Work item:
Reproduce the listing that follows, unchanged and complete.

Input records:

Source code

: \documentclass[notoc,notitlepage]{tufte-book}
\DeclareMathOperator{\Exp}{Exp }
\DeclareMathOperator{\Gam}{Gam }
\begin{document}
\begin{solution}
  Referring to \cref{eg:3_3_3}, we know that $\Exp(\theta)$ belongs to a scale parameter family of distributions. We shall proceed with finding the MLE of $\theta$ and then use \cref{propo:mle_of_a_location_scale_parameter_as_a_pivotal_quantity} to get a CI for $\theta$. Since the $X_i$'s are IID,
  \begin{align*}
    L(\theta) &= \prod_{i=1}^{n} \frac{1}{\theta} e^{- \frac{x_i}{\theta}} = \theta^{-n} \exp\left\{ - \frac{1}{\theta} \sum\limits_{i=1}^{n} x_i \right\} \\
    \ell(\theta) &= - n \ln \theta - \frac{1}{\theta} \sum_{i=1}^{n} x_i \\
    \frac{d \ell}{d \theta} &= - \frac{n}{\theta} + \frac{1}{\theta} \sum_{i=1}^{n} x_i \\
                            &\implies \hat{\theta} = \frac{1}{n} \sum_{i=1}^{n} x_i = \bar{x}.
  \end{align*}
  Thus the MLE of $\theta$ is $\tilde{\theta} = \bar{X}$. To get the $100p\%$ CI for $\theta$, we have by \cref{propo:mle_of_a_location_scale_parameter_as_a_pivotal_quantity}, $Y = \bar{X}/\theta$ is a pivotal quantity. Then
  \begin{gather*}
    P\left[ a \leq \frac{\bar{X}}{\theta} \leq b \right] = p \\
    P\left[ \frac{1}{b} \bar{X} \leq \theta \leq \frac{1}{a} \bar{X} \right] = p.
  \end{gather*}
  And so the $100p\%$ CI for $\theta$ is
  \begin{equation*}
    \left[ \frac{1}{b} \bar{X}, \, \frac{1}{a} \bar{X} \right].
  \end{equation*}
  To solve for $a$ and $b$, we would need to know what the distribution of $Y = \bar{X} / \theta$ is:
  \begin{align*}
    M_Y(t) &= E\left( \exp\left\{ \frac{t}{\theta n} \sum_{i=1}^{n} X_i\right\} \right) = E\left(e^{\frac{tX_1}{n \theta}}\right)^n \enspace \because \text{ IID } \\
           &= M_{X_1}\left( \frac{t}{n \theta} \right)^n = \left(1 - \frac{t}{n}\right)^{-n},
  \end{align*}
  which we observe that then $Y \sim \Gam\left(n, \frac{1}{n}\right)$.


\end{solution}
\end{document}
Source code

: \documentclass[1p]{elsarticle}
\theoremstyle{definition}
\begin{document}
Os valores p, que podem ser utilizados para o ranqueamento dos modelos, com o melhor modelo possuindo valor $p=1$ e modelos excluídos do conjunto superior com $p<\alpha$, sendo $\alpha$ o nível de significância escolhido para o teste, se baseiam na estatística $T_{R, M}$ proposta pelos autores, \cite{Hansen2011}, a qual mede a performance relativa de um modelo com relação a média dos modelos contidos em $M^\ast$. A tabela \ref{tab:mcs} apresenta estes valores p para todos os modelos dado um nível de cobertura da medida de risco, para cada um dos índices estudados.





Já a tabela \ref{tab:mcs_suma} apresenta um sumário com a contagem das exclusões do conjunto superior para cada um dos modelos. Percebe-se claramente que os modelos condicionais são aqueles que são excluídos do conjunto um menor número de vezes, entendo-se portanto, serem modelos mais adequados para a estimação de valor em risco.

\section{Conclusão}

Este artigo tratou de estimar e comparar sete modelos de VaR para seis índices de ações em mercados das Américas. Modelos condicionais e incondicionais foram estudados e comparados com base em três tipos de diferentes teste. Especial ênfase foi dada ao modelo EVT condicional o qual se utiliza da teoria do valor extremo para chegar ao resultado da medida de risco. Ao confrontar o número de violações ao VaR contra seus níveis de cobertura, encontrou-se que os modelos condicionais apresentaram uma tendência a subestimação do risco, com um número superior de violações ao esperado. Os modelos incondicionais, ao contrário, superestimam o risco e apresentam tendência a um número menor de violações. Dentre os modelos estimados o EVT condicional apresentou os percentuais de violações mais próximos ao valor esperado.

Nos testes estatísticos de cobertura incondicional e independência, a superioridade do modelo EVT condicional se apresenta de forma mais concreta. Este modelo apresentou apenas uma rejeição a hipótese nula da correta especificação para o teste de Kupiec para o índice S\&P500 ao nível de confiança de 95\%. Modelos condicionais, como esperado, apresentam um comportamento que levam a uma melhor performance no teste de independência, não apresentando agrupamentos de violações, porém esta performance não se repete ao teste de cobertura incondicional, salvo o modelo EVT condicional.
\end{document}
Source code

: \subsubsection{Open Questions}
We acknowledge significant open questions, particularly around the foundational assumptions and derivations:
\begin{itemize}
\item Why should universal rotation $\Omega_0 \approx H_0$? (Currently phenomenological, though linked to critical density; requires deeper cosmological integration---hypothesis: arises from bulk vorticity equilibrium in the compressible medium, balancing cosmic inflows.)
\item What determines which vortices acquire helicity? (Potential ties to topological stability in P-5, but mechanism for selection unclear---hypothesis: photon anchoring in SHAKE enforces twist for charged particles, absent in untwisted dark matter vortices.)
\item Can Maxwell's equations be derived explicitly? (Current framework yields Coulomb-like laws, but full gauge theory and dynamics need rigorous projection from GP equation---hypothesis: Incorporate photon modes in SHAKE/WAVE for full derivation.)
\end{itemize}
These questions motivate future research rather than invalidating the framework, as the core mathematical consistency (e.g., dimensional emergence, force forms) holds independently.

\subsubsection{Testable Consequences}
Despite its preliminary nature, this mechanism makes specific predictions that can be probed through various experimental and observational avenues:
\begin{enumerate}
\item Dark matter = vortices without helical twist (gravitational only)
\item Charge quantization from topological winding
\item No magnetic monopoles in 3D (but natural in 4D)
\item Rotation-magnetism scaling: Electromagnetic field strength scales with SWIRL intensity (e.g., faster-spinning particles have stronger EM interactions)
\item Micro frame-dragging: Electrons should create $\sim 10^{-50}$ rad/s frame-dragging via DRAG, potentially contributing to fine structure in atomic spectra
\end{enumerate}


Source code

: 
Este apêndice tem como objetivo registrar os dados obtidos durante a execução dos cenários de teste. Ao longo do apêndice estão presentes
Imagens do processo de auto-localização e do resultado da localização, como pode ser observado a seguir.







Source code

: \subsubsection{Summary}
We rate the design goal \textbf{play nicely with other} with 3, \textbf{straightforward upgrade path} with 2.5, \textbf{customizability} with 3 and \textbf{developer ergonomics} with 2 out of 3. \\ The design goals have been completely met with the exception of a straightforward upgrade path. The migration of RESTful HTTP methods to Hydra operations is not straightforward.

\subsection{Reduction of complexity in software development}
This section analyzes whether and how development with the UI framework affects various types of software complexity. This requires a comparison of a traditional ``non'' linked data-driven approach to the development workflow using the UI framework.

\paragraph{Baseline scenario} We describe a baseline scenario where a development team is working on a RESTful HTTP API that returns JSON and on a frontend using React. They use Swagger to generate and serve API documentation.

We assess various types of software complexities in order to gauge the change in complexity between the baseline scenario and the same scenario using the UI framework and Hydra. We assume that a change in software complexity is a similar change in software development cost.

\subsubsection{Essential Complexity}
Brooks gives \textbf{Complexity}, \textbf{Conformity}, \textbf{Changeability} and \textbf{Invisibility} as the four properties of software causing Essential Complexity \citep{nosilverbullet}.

The completed task:
Source code

: \documentclass[notoc,notitlepage]{tufte-book}
\DeclareMathOperator{\Exp}{Exp }
\DeclareMathOperator{\Gam}{Gam }
\begin{document}
\begin{solution}
  Referring to \cref{eg:3_3_3}, we know that $\Exp(\theta)$ belongs to a scale parameter family of distributions. We shall proceed with finding the MLE of $\theta$ and then use \cref{propo:mle_of_a_location_scale_parameter_as_a_pivotal_quantity} to get a CI for $\theta$. Since the $X_i$'s are IID,
  \begin{align*}
    L(\theta) &= \prod_{i=1}^{n} \frac{1}{\theta} e^{- \frac{x_i}{\theta}} = \theta^{-n} \exp\left\{ - \frac{1}{\theta} \sum\limits_{i=1}^{n} x_i \right\} \\
    \ell(\theta) &= - n \ln \theta - \frac{1}{\theta} \sum_{i=1}^{n} x_i \\
    \frac{d \ell}{d \theta} &= - \frac{n}{\theta} + \frac{1}{\theta} \sum_{i=1}^{n} x_i \\
                            &\implies \hat{\theta} = \frac{1}{n} \sum_{i=1}^{n} x_i = \bar{x}.
  \end{align*}
  Thus the MLE of $\theta$ is $\tilde{\theta} = \bar{X}$. To get the $100p\%$ CI for $\theta$, we have by \cref{propo:mle_of_a_location_scale_parameter_as_a_pivotal_quantity}, $Y = \bar{X}/\theta$ is a pivotal quantity. Then
  \begin{gather*}
    P\left[ a \leq \frac{\bar{X}}{\theta} \leq b \right] = p \\
    P\left[ \frac{1}{b} \bar{X} \leq \theta \leq \frac{1}{a} \bar{X} \right] = p.
  \end{gather*}
  And so the $100p\%$ CI for $\theta$ is
  \begin{equation*}
    \left[ \frac{1}{b} \bar{X}, \, \frac{1}{a} \bar{X} \right].
  \end{equation*}
  To solve for $a$ and $b$, we would need to know what the distribution of $Y = \bar{X} / \theta$ is:
  \begin{align*}
    M_Y(t) &= E\left( \exp\left\{ \frac{t}{\theta n} \sum_{i=1}^{n} X_i\right\} \right) = E\left(e^{\frac{tX_1}{n \theta}}\right)^n \enspace \because \text{ IID } \\
           &= M_{X_1}\left( \frac{t}{n \theta} \right)^n = \left(1 - \frac{t}{n}\right)^{-n},
  \end{align*}
  which we observe that then $Y \sim \Gam\left(n, \frac{1}{n}\right)$.


\end{solution}
\end{document}
Source code

: \documentclass[1p]{elsarticle}
\theoremstyle{definition}
\begin{document}
Os valores p, que podem ser utilizados para o ranqueamento dos modelos, com o melhor modelo possuindo valor $p=1$ e modelos excluídos do conjunto superior com $p<\alpha$, sendo $\alpha$ o nível de significância escolhido para o teste, se baseiam na estatística $T_{R, M}$ proposta pelos autores, \cite{Hansen2011}, a qual mede a performance relativa de um modelo com relação a média dos modelos contidos em $M^\ast$. A tabela \ref{tab:mcs} apresenta estes valores p para todos os modelos dado um nível de cobertura da medida de risco, para cada um dos índices estudados.





Já a tabela \ref{tab:mcs_suma} apresenta um sumário com a contagem das exclusões do conjunto superior para cada um dos modelos. Percebe-se claramente que os modelos condicionais são aqueles que são excluídos do conjunto um menor número de vezes, entendo-se portanto, serem modelos mais adequados para a estimação de valor em risco.

\section{Conclusão}

Este artigo tratou de estimar e comparar sete modelos de VaR para seis índices de ações em mercados das Américas. Modelos condicionais e incondicionais foram estudados e comparados com base em três tipos de diferentes teste. Especial ênfase foi dada ao modelo EVT condicional o qual se utiliza da teoria do valor extremo para chegar ao resultado da medida de risco. Ao confrontar o número de violações ao VaR contra seus níveis de cobertura, encontrou-se que os modelos condicionais apresentaram uma tendência a subestimação do risco, com um número superior de violações ao esperado. Os modelos incondicionais, ao contrário, superestimam o risco e apresentam tendência a um número menor de violações. Dentre os modelos estimados o EVT condicional apresentou os percentuais de violações mais próximos ao valor esperado.

Nos testes estatísticos de cobertura incondicional e independência, a superioridade do modelo EVT condicional se apresenta de forma mais concreta. Este modelo apresentou apenas uma rejeição a hipótese nula da correta especificação para o teste de Kupiec para o índice S\&P500 ao nível de confiança de 95\%. Modelos condicionais, como esperado, apresentam um comportamento que levam a uma melhor performance no teste de independência, não apresentando agrupamentos de violações, porém esta performance não se repete ao teste de cobertura incondicional, salvo o modelo EVT condicional.
\end{document}
Source code

: \subsubsection{Open Questions}
We acknowledge significant open questions, particularly around the foundational assumptions and derivations:
\begin{itemize}
\item Why should universal rotation $\Omega_0 \approx H_0$? (Currently phenomenological, though linked to critical density; requires deeper cosmological integration---hypothesis: arises from bulk vorticity equilibrium in the compressible medium, balancing cosmic inflows.)
\item What determines which vortices acquire helicity? (Potential ties to topological stability in P-5, but mechanism for selection unclear---hypothesis: photon anchoring in SHAKE enforces twist for charged particles, absent in untwisted dark matter vortices.)
\item Can Maxwell's equations be derived explicitly? (Current framework yields Coulomb-like laws, but full gauge theory and dynamics need rigorous projection from GP equation---hypothesis: Incorporate photon modes in SHAKE/WAVE for full derivation.)
\end{itemize}
These questions motivate future research rather than invalidating the framework, as the core mathematical consistency (e.g., dimensional emergence, force forms) holds independently.

\subsubsection{Testable Consequences}
Despite its preliminary nature, this mechanism makes specific predictions that can be probed through various experimental and observational avenues:
\begin{enumerate}
\item Dark matter = vortices without helical twist (gravitational only)
\item Charge quantization from topological winding
\item No magnetic monopoles in 3D (but natural in 4D)
\item Rotation-magnetism scaling: Electromagnetic field strength scales with SWIRL intensity (e.g., faster-spinning particles have stronger EM interactions)
\item Micro frame-dragging: Electrons should create $\sim 10^{-50}$ rad/s frame-dragging via DRAG, potentially contributing to fine structure in atomic spectra
\end{enumerate}


Source code

: 
Este apêndice tem como objetivo registrar os dados obtidos durante a execução dos cenários de teste. Ao longo do apêndice estão presentes
Imagens do processo de auto-localização e do resultado da localização, como pode ser observado a seguir.







Source code

: \subsubsection{Summary}
We rate the design goal \textbf{play nicely with other} with 3, \textbf{straightforward upgrade path} with 2.5, \textbf{customizability} with 3 and \textbf{developer ergonomics} with 2 out of 3. \\ The design goals have been completely met with the exception of a straightforward upgrade path. The migration of RESTful HTTP methods to Hydra operations is not straightforward.

\subsection{Reduction of complexity in software development}
This section analyzes whether and how development with the UI framework affects various types of software complexity. This requires a comparison of a traditional ``non'' linked data-driven approach to the development workflow using the UI framework.

\paragraph{Baseline scenario} We describe a baseline scenario where a development team is working on a RESTful HTTP API that returns JSON and on a frontend using React. They use Swagger to generate and serve API documentation.

We assess various types of software complexities in order to gauge the change in complexity between the baseline scenario and the same scenario using the UI framework and Hydra. We assume that a change in software complexity is a similar change in software development cost.

\subsubsection{Essential Complexity}
Brooks gives \textbf{Complexity}, \textbf{Conformity}, \textbf{Changeability} and \textbf{Invisibility} as the four properties of software causing Essential Complexity \citep{nosilverbullet}.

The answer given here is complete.